NEW FUNDING

A few years ago, Tesla co-founder Elon Musk announced that he thought we could build a tunnel that would whisk people across the continental United States in just a few minutes minutes. The basic idea behind Hyperloop is that low-pressure vacuum tubes could enable high-speed transport.

If fully realized, the benefit of this technology, as Musk notes, would be enormous: “How would you like something that can never crash, is immune to weather, it goes 3 or 4 times faster than the bullet train…It goes an average speed of twice what an aircraft would do…”

The Hyperloop project, an ambitious high-speed transportation system, is set to break ground soon, though on a much smaller scale than what Musk ultimately envisioned (notably, Musk is not affiliated with the current Hyperloop project). And now the team just announced a new $26 million in funding from Khosla Ventures as part of a larger $80 million Series B round.

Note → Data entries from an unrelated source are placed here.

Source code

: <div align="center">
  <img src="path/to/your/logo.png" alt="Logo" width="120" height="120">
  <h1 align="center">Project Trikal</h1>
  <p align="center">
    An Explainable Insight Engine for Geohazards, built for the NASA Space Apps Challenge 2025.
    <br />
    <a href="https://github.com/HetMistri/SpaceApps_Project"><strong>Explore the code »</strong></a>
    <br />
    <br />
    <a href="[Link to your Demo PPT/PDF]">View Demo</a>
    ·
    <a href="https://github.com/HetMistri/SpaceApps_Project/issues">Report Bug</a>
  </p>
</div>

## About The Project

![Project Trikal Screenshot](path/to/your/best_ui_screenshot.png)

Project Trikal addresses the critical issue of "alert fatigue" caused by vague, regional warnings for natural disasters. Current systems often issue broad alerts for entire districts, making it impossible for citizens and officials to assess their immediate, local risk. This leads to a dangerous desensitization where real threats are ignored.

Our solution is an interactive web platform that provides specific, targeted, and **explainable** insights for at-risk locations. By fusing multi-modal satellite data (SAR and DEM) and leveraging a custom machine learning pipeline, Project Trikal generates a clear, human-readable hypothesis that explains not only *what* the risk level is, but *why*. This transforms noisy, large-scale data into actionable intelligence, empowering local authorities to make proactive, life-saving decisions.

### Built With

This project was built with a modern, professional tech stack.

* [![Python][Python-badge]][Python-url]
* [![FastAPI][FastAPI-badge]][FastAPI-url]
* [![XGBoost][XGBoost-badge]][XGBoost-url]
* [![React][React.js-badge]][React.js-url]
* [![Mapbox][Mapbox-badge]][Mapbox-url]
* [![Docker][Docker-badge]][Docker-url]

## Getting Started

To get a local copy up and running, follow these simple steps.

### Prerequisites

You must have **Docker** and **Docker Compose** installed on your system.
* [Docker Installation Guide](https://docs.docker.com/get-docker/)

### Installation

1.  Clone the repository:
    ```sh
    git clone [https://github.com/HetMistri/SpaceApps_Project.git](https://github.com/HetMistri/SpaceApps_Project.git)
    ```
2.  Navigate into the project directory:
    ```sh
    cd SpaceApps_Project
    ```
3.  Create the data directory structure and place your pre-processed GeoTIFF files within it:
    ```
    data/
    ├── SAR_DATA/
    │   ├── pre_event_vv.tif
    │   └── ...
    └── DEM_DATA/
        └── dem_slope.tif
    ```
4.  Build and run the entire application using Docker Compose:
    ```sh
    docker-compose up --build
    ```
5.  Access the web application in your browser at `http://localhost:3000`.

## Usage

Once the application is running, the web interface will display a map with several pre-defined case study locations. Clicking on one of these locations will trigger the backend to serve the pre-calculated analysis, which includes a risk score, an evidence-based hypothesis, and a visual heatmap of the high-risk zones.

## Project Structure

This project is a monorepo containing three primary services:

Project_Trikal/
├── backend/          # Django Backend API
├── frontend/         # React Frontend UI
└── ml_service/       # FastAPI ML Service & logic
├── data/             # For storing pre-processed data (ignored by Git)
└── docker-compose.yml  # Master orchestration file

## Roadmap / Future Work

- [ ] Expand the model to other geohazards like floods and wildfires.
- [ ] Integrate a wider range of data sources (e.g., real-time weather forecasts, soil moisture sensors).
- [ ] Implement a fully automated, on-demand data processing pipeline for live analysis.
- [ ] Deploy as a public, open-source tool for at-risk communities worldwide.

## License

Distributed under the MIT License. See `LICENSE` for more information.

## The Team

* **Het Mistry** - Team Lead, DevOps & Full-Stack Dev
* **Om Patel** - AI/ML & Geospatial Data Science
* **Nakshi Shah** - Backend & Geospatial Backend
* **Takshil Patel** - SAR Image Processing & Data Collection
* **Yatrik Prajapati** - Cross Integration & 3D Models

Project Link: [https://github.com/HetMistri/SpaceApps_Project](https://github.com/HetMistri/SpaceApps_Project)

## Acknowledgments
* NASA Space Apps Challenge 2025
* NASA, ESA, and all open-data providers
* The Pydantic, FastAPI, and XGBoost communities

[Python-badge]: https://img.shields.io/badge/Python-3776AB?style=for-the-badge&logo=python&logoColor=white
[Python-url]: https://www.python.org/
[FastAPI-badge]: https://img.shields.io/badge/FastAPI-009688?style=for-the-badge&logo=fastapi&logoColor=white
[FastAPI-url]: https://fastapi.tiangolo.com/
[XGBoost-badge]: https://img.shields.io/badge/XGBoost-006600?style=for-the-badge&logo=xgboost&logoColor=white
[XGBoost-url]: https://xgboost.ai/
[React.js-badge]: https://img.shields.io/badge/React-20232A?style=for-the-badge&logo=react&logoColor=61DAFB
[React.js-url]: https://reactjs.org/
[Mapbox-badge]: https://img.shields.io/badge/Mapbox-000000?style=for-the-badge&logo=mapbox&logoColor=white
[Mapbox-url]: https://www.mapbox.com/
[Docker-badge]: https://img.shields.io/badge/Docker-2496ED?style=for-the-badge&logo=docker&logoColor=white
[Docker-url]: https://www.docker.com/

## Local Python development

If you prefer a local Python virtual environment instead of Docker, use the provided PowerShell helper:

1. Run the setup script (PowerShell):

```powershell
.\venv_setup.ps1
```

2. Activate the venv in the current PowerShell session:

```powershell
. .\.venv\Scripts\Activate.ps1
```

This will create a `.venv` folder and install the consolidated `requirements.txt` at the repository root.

At the Web Summit conference in Dublin, CEO Rob Lloyd announced the new funding led by Khosla Ventures, the firm founded by Silicon Valley investor and former Sun Microsystems co-founder Vinod Khosla. Other investors in the round were Formation8 and Sherpa Capital. Khosla Ventures expects to raise the rest of the amount by the end of 2016. Hyperloop had already raised $8.5 million.

$8 BILLION PROJECT

Hyperloop is about to break ground to construct a test track which would stretch 400 miles between San Francisco and Los Angeles. Though the new funding would bring the Hyperloop one step closer to making high-speed travel real, the project still has more money to raise. The cost of constructing the full Hyperloop project in California is estimated at a staggering $8 billion overall.